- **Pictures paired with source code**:
━━━━
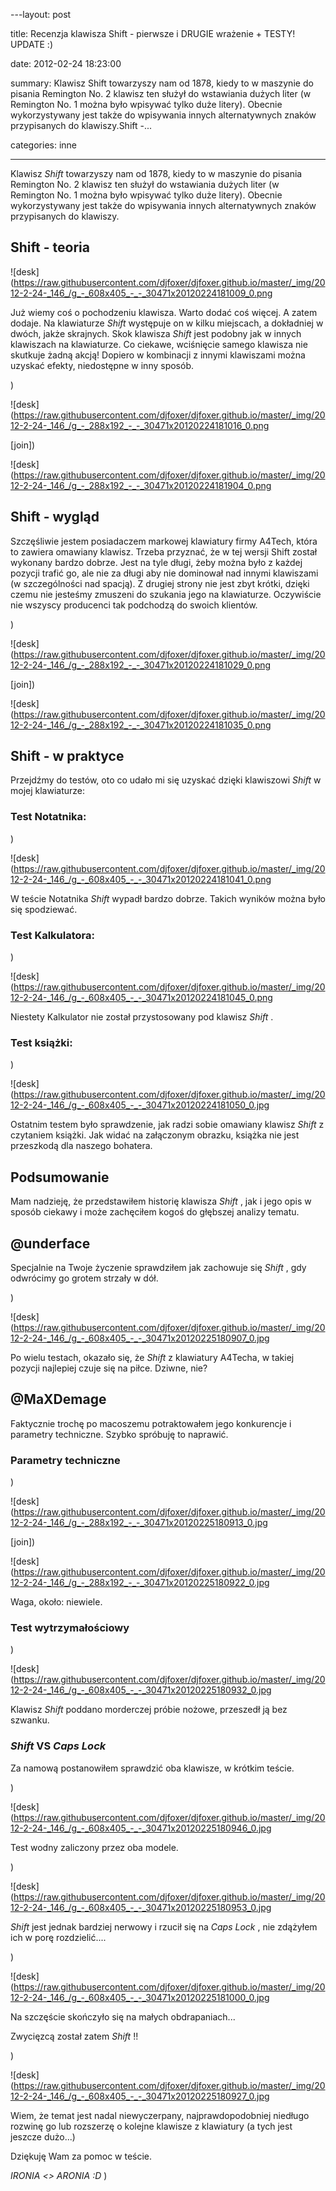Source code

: ﻿---layout:     post
title:      Recenzja klawisza Shift - pierwsze i DRUGIE wrażenie + TESTY! UPDATE :) 
date:       2012-02-24 18:23:00
summary:    Klawisz Shift towarzyszy nam od 1878, kiedy to w maszynie do pisania  Remington No. 2 klawisz ten służył do wstawiania dużych liter (w Remington No. 1 można było wpisywać tylko duże litery). Obecnie wykorzystywany jest także do wpisywania innych alternatywnych znaków przypisanych do klawiszy.Shift -...
categories: inne
---



Klawisz  *Shift*  towarzyszy nam od 1878, kiedy to w maszynie do pisania  Remington No. 2 klawisz ten służył do wstawiania dużych liter (w Remington No. 1 można było wpisywać tylko duże litery). Obecnie wykorzystywany jest także do wpisywania innych alternatywnych znaków przypisanych do klawiszy.



## Shift - teoria





![desk](https://raw.githubusercontent.com/djfoxer/djfoxer.github.io/master/_img/2012-2-24-_146_/g_-_608x405_-_-_30471x20120224181009_0.png



Już wiemy coś o pochodzeniu klawisza. Warto dodać coś więcej. A zatem dodaje. Na klawiaturze  *Shift*  występuje on w kilku miejscach, a dokładniej w dwóch, jakże skrajnych. Skok klawisza  *Shift*  jest podobny jak w innych klawiszach na klawiaturze. Co ciekawe, wciśnięcie samego klawisza nie skutkuje żadną akcją! Dopiero w kombinacji z innymi klawiszami można uzyskać efekty, niedostępne w inny sposób.

)

![desk](https://raw.githubusercontent.com/djfoxer/djfoxer.github.io/master/_img/2012-2-24-_146_/g_-_288x192_-_-_30471x20120224181016_0.png

[join])

![desk](https://raw.githubusercontent.com/djfoxer/djfoxer.github.io/master/_img/2012-2-24-_146_/g_-_288x192_-_-_30471x20120224181904_0.png





## Shift - wygląd



Szczęśliwie jestem posiadaczem markowej klawiatury firmy A4Tech, która to zawiera omawiany klawisz. Trzeba przyznać, że w tej wersji Shift został wykonany bardzo dobrze. Jest na tyle długi, żeby można było z każdej pozycji trafić go, ale nie za długi aby nie dominował nad innymi klawiszami (w szczególności nad spacją). Z drugiej strony nie jest zbyt krótki, dzięki czemu nie jesteśmy zmuszeni do szukania jego na klawiaturze. Oczywiście nie wszyscy producenci tak podchodzą do swoich klientów.

)

![desk](https://raw.githubusercontent.com/djfoxer/djfoxer.github.io/master/_img/2012-2-24-_146_/g_-_288x192_-_-_30471x20120224181029_0.png

[join])

![desk](https://raw.githubusercontent.com/djfoxer/djfoxer.github.io/master/_img/2012-2-24-_146_/g_-_288x192_-_-_30471x20120224181035_0.png





## Shift - w praktyce



Przejdźmy do testów, oto co udało mi się uzyskać dzięki klawiszowi  *Shift*  w mojej klawiaturze:



### Test Notatnika:



)

![desk](https://raw.githubusercontent.com/djfoxer/djfoxer.github.io/master/_img/2012-2-24-_146_/g_-_608x405_-_-_30471x20120224181041_0.png



W teście Notatnika  *Shift*  wypadł bardzo dobrze. Takich wyników można było się spodziewać.



### Test Kalkulatora:



)

![desk](https://raw.githubusercontent.com/djfoxer/djfoxer.github.io/master/_img/2012-2-24-_146_/g_-_608x405_-_-_30471x20120224181045_0.png



Niestety Kalkulator nie został przystosowany pod klawisz  *Shift* .




### Test książki:



)

![desk](https://raw.githubusercontent.com/djfoxer/djfoxer.github.io/master/_img/2012-2-24-_146_/g_-_608x405_-_-_30471x20120224181050_0.jpg



Ostatnim testem było sprawdzenie, jak radzi sobie omawiany klawisz  *Shift*  z czytaniem książki. Jak widać na załączonym obrazku, książka nie jest przeszkodą dla naszego bohatera.



## Podsumowanie



Mam nadzieję, że przedstawiłem historię klawisza  *Shift* , jak i jego opis w sposób ciekawy i może zachęciłem kogoś do głębszej analizy tematu. 



## @underface



Specjalnie na Twoje życzenie sprawdziłem jak zachowuje się  *Shift* , gdy odwrócimy go grotem strzały w dół.

)

![desk](https://raw.githubusercontent.com/djfoxer/djfoxer.github.io/master/_img/2012-2-24-_146_/g_-_608x405_-_-_30471x20120225180907_0.jpg



Po wielu testach, okazało się, że  *Shift*  z klawiatury A4Techa, w takiej pozycji najlepiej czuje się na piłce. Dziwne, nie?



## @MaXDemage



Faktycznie trochę po macoszemu potraktowałem jego konkurencje i parametry techniczne. Szybko spróbuję to naprawić. 



### Parametry techniczne



)

![desk](https://raw.githubusercontent.com/djfoxer/djfoxer.github.io/master/_img/2012-2-24-_146_/g_-_288x192_-_-_30471x20120225180913_0.jpg

[join])

![desk](https://raw.githubusercontent.com/djfoxer/djfoxer.github.io/master/_img/2012-2-24-_146_/g_-_288x192_-_-_30471x20120225180922_0.jpg



Waga, około: niewiele.



### Test wytrzymałościowy



)

![desk](https://raw.githubusercontent.com/djfoxer/djfoxer.github.io/master/_img/2012-2-24-_146_/g_-_608x405_-_-_30471x20120225180932_0.jpg



Klawisz  *Shift*  poddano morderczej próbie nożowe, przeszedł ją bez szwanku.



###  *Shift*  VS  *Caps Lock*  



Za namową postanowiłem sprawdzić oba klawisze, w krótkim teście.

)

![desk](https://raw.githubusercontent.com/djfoxer/djfoxer.github.io/master/_img/2012-2-24-_146_/g_-_608x405_-_-_30471x20120225180946_0.jpg



Test wodny zaliczony przez oba modele.

)

![desk](https://raw.githubusercontent.com/djfoxer/djfoxer.github.io/master/_img/2012-2-24-_146_/g_-_608x405_-_-_30471x20120225180953_0.jpg



 *Shift*  jest jednak bardziej nerwowy i rzucił się na  *Caps Lock* , nie zdążyłem ich w porę rozdzielić....

)

![desk](https://raw.githubusercontent.com/djfoxer/djfoxer.github.io/master/_img/2012-2-24-_146_/g_-_608x405_-_-_30471x20120225181000_0.jpg



Na szczęście skończyło się na małych obdrapaniach...

Zwycięzcą został zatem  *Shift* !!

 )

![desk](https://raw.githubusercontent.com/djfoxer/djfoxer.github.io/master/_img/2012-2-24-_146_/g_-_608x405_-_-_30471x20120225180927_0.jpg




Wiem, że temat jest nadal niewyczerpany, najprawdopodobniej niedługo rozwinę go lub rozszerzę o kolejne klawisze z klawiatury (a tych jest jeszcze dużo...)


Dziękuję Wam za pomoc w teście.

 *IRONIA &lt;&gt; ARONIA :D* )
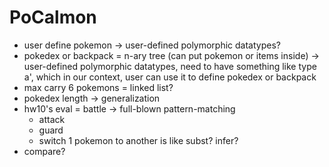 # PoCalmon 
- user define pokemon -> user-defined polymorphic datatypes?
- pokedex or backpack = n-ary tree (can put pokemon or items inside) -> user-defined polymorphic datatypes, need to have something like type a', which in our context, user can use it to define pokedex or backpack
- max carry 6 pokemons = linked list? 
- pokedex length -> generalization
- hw10's eval = battle -> full-blown pattern-matching
    - attack
    - guard
    - switch 1 pokemon to another is like subst? infer?
- compare?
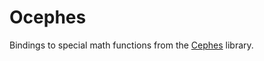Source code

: # Ocephes

Bindings to special math functions from the [Cephes](http://www.netlib.org/cephes/) library.

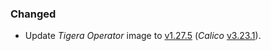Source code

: ### Changed

- Update _Tigera Operator_ image to [v1.27.5](https://github.com/tigera/operator/releases/tag/v1.27.5) (_Calico_ [v3.23.1](https://github.com/projectcalico/calico/releases/tag/v3.23.1)).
━━━━
- **Assignment**:
Could you repeat exactly the lines above from the line with "## Shift - w praktyce" up to and including the line with "## @underface", and only those?

- **Completed task**:
## Shift - w praktyce



Przejdźmy do testów, oto co udało mi się uzyskać dzięki klawiszowi  *Shift*  w mojej klawiaturze:



### Test Notatnika:



)

![desk](https://raw.githubusercontent.com/djfoxer/djfoxer.github.io/master/_img/2012-2-24-_146_/g_-_608x405_-_-_30471x20120224181041_0.png



W teście Notatnika  *Shift*  wypadł bardzo dobrze. Takich wyników można było się spodziewać.



### Test Kalkulatora:



)

![desk](https://raw.githubusercontent.com/djfoxer/djfoxer.github.io/master/_img/2012-2-24-_146_/g_-_608x405_-_-_30471x20120224181045_0.png



Niestety Kalkulator nie został przystosowany pod klawisz  *Shift* .




### Test książki:



)

![desk](https://raw.githubusercontent.com/djfoxer/djfoxer.github.io/master/_img/2012-2-24-_146_/g_-_608x405_-_-_30471x20120224181050_0.jpg



Ostatnim testem było sprawdzenie, jak radzi sobie omawiany klawisz  *Shift*  z czytaniem książki. Jak widać na załączonym obrazku, książka nie jest przeszkodą dla naszego bohatera.



## Podsumowanie



Mam nadzieję, że przedstawiłem historię klawisza  *Shift* , jak i jego opis w sposób ciekawy i może zachęciłem kogoś do głębszej analizy tematu. 



## @underface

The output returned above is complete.